[Records for this exercise]

┌──

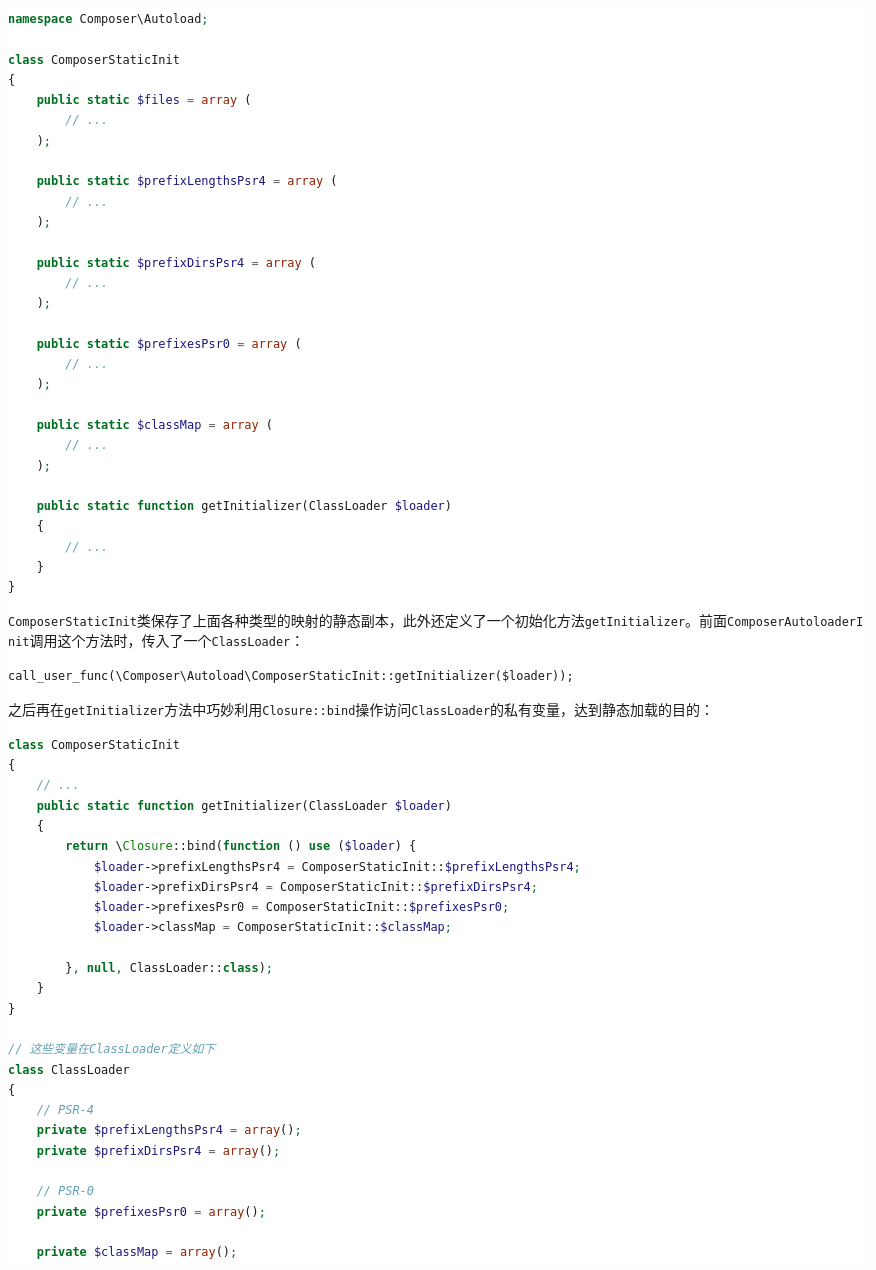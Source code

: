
 ```php
namespace Composer\Autoload;

class ComposerStaticInit
{
    public static $files = array (
        // ...
    );

    public static $prefixLengthsPsr4 = array (
        // ...
    );

    public static $prefixDirsPsr4 = array (
        // ...
    );

    public static $prefixesPsr0 = array (
        // ...
    );

    public static $classMap = array (
        // ...
    );

    public static function getInitializer(ClassLoader $loader)
    {
        // ...
    }
}
```

`ComposerStaticInit`类保存了上面各种类型的映射的静态副本，此外还定义了一个初始化方法`getInitializer`。前面`ComposerAutoloaderInit`调用这个方法时，传入了一个`ClassLoader`：

    call_user_func(\Composer\Autoload\ComposerStaticInit::getInitializer($loader));

之后再在`getInitializer`方法中巧妙利用`Closure::bind`操作访问`ClassLoader`的私有变量，达到静态加载的目的：

```php
class ComposerStaticInit
{
    // ...
    public static function getInitializer(ClassLoader $loader)
    {
        return \Closure::bind(function () use ($loader) {
            $loader->prefixLengthsPsr4 = ComposerStaticInit::$prefixLengthsPsr4;
            $loader->prefixDirsPsr4 = ComposerStaticInit::$prefixDirsPsr4;
            $loader->prefixesPsr0 = ComposerStaticInit::$prefixesPsr0;
            $loader->classMap = ComposerStaticInit::$classMap;

        }, null, ClassLoader::class);
    }
}

// 这些变量在ClassLoader定义如下
class ClassLoader
{
    // PSR-4
    private $prefixLengthsPsr4 = array();
    private $prefixDirsPsr4 = array();

    // PSR-0
    private $prefixesPsr0 = array();

    private $classMap = array();
```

└──

[Instructions for the task] Copy each line in the entries above where the word "private" shows up.

[Written reply]
    private $prefixLengthsPsr4 = array();
    private $prefixDirsPsr4 = array();
    private $prefixesPsr0 = array();
    private $classMap = array();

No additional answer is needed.